Segment Start: RECORDS SHOWN

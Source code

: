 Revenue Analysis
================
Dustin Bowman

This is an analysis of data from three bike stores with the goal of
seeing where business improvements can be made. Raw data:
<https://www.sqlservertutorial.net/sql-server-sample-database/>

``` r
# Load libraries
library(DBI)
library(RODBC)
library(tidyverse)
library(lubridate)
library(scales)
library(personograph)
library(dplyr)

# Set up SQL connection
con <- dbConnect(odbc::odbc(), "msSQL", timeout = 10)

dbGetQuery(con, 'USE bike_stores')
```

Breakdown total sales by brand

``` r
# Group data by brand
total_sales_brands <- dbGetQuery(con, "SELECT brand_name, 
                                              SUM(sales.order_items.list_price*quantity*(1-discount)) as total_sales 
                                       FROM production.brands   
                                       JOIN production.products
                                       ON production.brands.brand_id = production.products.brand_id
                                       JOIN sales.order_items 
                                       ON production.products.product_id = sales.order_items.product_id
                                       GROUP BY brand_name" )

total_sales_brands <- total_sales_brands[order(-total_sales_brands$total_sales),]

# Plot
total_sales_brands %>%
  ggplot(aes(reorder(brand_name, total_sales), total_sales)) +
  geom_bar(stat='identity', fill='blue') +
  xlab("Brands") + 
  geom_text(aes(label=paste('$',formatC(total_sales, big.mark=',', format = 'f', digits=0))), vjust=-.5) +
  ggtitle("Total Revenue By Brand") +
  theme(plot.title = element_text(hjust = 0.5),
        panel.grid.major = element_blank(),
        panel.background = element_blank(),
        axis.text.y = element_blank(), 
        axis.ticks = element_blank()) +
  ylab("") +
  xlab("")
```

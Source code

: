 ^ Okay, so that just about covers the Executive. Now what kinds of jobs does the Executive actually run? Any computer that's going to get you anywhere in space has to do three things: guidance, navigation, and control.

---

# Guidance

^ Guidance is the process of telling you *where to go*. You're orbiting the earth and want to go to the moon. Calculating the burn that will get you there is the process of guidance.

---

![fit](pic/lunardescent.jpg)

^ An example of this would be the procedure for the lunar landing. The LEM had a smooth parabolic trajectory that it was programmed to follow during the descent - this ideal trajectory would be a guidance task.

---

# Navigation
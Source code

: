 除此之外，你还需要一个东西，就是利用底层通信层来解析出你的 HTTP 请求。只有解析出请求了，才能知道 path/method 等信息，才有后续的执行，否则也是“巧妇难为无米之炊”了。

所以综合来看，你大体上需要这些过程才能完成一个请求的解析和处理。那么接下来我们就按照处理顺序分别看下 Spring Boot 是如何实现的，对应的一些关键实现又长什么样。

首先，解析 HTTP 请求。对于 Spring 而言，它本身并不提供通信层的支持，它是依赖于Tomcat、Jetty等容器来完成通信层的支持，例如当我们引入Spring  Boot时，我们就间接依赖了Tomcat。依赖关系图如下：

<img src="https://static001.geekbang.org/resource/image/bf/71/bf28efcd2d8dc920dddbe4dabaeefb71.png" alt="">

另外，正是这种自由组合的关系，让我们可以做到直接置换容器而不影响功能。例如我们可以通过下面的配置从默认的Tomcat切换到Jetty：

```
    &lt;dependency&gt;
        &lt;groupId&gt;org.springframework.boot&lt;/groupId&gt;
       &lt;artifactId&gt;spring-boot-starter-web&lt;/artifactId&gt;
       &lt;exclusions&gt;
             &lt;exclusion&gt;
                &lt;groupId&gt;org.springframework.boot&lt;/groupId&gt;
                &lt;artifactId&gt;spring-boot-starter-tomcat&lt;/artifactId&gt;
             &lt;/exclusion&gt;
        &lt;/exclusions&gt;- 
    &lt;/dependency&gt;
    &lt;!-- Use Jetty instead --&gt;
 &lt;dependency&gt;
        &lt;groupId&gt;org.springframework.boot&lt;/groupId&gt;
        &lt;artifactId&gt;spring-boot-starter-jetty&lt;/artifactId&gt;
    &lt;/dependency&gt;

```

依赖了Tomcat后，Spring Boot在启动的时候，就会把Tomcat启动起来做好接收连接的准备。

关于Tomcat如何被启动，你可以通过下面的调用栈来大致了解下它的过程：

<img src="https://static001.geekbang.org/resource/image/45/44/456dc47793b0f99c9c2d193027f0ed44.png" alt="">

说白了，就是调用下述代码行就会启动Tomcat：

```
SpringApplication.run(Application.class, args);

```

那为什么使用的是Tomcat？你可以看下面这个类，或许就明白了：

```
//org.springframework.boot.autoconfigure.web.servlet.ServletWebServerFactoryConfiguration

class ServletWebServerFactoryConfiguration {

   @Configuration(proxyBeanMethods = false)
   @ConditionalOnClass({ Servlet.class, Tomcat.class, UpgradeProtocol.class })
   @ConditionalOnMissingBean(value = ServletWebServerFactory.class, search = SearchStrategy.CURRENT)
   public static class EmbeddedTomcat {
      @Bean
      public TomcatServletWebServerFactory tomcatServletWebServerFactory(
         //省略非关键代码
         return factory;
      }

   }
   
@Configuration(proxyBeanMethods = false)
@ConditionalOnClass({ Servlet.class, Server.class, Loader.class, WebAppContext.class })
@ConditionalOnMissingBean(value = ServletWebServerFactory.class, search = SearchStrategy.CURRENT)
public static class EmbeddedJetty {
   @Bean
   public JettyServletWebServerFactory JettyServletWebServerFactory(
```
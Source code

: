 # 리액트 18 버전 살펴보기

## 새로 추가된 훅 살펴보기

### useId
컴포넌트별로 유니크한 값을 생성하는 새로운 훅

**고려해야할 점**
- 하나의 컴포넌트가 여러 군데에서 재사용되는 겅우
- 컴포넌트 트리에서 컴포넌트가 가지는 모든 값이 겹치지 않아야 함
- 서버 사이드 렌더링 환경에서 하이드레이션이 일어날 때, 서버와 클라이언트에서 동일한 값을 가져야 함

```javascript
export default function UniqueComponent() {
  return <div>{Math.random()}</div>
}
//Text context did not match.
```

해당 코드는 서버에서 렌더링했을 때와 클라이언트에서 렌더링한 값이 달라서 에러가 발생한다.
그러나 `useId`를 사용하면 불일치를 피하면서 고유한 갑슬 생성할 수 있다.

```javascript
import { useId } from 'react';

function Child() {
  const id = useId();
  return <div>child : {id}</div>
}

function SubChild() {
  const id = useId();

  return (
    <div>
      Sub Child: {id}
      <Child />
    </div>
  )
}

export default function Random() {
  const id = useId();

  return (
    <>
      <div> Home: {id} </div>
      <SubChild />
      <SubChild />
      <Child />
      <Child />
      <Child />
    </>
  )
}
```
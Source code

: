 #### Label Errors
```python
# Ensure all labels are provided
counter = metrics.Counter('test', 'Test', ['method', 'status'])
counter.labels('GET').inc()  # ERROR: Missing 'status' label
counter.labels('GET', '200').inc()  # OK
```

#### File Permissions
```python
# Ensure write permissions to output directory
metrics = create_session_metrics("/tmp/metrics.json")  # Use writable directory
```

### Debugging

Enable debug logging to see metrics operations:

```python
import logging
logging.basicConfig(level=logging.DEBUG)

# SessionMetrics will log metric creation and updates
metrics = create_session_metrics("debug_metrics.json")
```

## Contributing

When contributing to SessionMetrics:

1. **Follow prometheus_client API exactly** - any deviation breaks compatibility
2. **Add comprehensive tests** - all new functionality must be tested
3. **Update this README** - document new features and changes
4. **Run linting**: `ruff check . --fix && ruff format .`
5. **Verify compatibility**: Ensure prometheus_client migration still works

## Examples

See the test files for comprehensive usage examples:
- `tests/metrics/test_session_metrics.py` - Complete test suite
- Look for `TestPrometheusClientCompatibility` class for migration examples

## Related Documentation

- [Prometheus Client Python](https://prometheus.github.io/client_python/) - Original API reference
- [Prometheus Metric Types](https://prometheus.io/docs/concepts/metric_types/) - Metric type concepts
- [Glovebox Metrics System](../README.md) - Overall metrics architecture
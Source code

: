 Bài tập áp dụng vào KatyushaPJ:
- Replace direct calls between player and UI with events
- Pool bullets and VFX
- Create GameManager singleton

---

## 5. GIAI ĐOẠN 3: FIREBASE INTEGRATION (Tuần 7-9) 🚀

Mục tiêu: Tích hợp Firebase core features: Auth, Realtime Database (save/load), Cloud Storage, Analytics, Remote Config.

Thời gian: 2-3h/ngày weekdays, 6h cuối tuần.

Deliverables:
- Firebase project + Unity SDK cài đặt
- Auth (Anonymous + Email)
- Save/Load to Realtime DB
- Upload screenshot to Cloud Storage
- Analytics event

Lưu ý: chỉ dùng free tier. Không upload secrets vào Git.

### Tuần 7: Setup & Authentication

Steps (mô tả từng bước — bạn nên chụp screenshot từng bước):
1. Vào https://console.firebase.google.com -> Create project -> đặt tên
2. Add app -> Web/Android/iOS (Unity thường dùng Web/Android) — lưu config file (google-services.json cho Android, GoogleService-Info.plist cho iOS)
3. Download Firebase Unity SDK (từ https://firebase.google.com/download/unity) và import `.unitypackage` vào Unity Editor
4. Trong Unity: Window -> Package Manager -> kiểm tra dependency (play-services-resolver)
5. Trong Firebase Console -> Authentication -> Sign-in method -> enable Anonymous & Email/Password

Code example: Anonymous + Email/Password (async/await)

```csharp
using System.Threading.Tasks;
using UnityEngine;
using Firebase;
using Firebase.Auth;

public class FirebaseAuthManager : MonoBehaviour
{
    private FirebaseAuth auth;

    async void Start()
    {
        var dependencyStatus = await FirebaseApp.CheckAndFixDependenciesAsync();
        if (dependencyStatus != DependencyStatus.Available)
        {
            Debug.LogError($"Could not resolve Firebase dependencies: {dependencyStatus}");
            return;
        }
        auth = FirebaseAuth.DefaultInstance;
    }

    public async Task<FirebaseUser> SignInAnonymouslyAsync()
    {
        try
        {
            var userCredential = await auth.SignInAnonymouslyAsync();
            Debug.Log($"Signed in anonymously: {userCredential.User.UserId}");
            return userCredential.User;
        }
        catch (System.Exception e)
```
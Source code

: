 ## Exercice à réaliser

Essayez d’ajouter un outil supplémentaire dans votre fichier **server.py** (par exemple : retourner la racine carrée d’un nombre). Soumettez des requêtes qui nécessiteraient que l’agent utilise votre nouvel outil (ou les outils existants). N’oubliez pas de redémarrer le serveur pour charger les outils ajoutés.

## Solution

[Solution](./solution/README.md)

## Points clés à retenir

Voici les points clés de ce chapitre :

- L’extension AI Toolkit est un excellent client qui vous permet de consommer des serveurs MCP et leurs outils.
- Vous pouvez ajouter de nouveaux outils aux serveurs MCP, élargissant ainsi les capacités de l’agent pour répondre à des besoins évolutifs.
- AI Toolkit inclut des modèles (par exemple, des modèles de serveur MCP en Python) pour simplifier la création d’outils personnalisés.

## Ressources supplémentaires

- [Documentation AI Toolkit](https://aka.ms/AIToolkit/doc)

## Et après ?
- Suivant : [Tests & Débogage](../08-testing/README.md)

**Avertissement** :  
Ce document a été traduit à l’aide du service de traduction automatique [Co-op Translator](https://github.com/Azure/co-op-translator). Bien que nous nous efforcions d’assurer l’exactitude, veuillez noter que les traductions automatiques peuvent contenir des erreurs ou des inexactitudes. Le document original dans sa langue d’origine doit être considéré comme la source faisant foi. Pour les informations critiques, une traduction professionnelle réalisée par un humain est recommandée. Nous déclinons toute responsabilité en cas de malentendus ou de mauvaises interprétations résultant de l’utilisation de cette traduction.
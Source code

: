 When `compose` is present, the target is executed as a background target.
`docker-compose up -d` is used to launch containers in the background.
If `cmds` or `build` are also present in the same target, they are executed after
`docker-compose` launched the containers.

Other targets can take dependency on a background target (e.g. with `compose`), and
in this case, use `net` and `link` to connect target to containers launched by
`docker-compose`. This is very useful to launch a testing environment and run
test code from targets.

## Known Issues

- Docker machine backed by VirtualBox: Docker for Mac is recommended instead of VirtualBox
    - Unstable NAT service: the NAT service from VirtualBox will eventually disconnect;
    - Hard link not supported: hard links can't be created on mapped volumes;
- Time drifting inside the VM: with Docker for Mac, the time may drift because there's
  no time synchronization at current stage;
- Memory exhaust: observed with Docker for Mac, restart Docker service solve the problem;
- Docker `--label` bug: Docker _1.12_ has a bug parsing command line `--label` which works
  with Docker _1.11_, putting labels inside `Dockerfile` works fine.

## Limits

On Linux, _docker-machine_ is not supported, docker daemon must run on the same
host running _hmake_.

Segment End: RECORDS SHOWN

> [YOUR ASSIGNMENT]: Copy every line of the entries in which "services" can be found.

> [ANSWER SPACE]:
2. Add app -> Web/Android/iOS (Unity thường dùng Web/Android) — lưu config file (google-services.json cho Android, GoogleService-Info.plist cho iOS)
4. Trong Unity: Window -> Package Manager -> kiểm tra dependency (play-services-resolver)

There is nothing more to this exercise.